EXERCISE — Only a single number is expected: how many lines of the data hold the word "saved".

[Entries taken from a collection]
══════

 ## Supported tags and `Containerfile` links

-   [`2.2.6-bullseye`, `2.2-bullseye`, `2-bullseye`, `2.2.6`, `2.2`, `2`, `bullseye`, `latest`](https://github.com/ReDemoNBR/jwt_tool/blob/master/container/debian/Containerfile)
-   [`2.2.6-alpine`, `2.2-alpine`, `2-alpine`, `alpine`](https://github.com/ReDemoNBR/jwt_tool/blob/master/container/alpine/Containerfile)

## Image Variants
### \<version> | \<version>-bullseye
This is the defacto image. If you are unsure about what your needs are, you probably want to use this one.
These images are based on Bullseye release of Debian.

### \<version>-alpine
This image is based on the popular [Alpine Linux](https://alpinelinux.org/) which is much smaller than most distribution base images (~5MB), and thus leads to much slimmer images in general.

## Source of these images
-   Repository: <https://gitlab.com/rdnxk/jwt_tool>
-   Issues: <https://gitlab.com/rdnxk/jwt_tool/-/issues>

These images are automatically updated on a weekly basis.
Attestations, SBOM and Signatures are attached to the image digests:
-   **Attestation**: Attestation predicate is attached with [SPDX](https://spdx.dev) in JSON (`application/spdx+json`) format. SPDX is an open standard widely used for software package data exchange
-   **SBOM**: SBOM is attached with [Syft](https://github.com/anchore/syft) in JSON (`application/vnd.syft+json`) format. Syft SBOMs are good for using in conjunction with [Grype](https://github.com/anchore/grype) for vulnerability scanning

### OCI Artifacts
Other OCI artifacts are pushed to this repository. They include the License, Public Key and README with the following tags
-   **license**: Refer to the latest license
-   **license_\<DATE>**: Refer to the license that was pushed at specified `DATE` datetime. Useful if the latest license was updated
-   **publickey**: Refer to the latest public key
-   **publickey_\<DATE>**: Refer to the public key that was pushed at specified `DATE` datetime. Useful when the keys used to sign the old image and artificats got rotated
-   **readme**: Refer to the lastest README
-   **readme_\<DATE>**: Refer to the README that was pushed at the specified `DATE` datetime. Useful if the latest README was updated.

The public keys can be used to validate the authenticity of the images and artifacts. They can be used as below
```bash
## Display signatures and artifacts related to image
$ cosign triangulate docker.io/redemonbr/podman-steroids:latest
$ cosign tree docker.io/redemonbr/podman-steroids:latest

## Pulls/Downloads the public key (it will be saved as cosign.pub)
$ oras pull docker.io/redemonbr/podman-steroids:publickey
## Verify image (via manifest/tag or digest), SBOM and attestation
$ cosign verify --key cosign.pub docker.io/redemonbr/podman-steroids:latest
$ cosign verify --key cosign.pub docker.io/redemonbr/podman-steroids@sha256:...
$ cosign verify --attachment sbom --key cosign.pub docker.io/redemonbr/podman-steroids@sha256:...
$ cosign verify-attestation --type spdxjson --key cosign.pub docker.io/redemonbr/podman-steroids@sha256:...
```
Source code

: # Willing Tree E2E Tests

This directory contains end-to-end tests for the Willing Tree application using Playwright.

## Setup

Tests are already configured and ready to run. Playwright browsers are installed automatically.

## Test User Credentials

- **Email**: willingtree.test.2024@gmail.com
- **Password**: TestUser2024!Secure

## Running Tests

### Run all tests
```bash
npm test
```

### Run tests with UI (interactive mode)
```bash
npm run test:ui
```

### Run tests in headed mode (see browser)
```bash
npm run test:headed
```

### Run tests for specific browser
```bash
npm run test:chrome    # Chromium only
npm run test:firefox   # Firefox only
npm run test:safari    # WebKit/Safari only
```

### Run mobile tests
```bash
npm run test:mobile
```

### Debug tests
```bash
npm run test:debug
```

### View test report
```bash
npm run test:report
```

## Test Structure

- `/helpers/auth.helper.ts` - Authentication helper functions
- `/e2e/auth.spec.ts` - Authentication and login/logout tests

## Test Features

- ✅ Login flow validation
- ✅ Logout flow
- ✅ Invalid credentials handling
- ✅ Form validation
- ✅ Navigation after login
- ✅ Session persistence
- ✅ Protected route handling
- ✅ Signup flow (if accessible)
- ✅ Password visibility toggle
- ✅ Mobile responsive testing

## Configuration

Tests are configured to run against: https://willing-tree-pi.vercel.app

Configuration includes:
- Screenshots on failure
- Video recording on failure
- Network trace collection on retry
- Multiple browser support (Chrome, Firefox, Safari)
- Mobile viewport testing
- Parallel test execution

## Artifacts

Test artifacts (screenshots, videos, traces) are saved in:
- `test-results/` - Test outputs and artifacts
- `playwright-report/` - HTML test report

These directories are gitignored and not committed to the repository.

══════

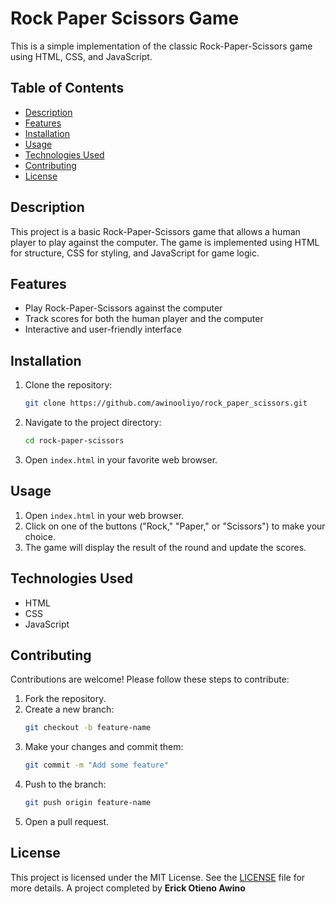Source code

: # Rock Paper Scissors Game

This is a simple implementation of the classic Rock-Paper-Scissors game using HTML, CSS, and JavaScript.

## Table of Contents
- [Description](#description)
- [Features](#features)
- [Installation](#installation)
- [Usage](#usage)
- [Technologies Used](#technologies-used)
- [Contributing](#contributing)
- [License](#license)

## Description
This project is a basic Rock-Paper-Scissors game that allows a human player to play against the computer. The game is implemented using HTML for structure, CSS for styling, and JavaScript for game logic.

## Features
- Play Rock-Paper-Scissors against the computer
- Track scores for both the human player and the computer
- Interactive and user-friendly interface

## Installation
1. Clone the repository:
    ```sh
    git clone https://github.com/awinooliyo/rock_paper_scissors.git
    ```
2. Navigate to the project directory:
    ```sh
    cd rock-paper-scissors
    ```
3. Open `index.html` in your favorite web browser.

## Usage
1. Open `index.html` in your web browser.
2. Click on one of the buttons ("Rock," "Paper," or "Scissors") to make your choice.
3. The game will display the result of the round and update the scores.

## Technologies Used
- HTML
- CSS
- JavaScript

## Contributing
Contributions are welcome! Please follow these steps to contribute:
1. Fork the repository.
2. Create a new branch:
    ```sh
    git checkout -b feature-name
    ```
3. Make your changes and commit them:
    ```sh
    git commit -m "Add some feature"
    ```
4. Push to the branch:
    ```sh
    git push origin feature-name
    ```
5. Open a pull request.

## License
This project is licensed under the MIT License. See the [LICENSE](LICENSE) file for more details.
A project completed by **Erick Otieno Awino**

══════

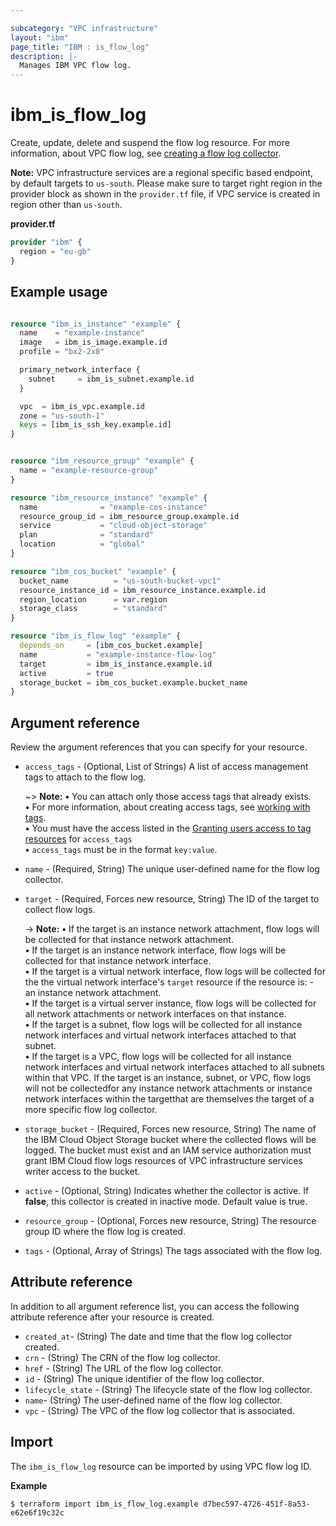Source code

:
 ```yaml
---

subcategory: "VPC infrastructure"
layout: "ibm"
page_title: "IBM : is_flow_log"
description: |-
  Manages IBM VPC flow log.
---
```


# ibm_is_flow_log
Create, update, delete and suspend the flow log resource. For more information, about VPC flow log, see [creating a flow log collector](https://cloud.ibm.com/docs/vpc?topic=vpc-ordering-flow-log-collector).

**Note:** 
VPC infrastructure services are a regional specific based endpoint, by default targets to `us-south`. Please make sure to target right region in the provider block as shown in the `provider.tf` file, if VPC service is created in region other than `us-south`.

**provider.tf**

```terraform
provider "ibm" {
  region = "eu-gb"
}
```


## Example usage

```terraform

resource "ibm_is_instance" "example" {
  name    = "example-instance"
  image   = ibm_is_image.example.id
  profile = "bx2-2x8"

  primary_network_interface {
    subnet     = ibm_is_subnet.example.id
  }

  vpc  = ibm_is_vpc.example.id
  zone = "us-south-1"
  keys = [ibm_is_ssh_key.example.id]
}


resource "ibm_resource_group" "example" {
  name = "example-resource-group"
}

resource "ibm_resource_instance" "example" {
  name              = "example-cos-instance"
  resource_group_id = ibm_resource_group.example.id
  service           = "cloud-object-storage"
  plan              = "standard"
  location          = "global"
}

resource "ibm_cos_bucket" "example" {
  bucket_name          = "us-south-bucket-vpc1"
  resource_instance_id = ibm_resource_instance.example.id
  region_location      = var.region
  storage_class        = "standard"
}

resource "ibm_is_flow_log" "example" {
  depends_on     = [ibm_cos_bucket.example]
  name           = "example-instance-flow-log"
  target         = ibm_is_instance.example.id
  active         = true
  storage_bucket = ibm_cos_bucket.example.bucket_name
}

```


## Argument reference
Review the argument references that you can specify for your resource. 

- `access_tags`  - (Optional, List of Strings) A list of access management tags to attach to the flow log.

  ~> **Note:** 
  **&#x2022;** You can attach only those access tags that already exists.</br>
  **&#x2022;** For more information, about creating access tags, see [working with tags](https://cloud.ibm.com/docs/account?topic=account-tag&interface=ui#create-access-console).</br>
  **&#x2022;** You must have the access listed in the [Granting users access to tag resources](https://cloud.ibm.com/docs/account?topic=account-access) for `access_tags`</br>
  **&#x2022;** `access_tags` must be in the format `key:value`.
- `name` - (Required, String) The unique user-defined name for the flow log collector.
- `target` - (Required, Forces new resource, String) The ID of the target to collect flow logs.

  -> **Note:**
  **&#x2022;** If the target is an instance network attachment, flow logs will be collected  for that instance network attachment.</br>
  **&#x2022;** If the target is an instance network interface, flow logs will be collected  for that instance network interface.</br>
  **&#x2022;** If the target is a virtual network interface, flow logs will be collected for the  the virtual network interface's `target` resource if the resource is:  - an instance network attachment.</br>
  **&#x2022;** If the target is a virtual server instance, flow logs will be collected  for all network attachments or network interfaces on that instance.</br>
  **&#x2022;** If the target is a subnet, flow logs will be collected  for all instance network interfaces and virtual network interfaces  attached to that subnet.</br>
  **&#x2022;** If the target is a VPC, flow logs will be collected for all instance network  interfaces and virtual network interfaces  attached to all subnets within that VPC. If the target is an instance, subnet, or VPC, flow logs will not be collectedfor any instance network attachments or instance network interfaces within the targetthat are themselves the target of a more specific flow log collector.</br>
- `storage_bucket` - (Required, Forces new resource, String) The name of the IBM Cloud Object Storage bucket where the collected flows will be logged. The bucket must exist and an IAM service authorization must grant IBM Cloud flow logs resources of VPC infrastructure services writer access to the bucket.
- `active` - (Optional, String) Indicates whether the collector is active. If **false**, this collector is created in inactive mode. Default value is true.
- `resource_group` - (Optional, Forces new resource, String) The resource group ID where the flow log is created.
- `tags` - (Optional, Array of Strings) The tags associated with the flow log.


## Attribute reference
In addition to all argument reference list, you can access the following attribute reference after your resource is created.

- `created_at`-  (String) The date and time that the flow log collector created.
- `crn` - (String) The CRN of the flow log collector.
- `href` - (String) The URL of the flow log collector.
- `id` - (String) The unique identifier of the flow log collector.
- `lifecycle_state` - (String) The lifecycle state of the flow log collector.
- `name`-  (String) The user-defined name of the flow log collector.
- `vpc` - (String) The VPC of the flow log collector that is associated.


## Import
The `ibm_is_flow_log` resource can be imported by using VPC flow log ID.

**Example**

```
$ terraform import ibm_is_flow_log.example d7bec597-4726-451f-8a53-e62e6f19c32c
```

══════

SOLUTION — 2